> Problem statement
Across the listing below, count the lines containing "left". Answer with that number only.
------------------------------------------------------------
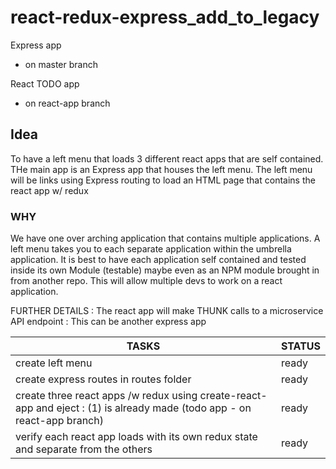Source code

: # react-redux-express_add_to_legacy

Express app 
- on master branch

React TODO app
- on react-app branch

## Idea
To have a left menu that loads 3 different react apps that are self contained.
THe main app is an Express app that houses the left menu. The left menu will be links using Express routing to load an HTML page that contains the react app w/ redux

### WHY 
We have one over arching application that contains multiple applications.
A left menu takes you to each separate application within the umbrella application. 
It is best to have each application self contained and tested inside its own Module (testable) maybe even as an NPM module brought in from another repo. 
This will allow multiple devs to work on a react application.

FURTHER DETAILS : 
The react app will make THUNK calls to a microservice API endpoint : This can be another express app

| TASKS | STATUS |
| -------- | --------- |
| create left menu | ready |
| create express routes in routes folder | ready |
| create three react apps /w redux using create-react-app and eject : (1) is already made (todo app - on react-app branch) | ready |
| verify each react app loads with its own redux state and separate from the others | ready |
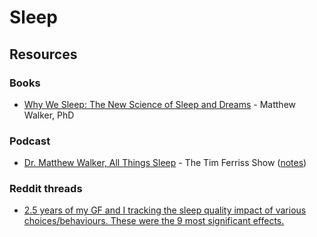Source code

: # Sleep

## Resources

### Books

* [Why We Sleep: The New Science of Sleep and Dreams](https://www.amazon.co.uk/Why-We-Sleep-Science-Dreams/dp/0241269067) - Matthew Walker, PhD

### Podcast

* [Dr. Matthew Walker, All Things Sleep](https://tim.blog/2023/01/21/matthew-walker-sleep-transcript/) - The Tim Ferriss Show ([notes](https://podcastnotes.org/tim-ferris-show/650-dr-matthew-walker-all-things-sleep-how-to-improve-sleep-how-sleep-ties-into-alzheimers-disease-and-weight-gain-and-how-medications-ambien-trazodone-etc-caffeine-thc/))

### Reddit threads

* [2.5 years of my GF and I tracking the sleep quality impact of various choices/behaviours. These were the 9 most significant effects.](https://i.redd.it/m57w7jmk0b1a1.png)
------------------------------------------------------------
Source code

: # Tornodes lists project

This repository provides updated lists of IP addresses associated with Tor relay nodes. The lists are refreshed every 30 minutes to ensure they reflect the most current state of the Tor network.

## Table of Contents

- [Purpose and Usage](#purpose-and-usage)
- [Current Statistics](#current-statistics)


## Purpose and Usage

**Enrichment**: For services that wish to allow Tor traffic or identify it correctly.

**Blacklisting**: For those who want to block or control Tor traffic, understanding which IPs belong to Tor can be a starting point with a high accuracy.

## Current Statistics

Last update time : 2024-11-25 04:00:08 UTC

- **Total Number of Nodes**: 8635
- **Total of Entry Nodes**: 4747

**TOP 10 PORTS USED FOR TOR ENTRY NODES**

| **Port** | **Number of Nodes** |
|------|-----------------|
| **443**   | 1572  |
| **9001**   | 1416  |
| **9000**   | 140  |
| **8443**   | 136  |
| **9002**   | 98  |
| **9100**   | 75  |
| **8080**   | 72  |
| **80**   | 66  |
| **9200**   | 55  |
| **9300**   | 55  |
------------------------------------------------------------
> Output below
4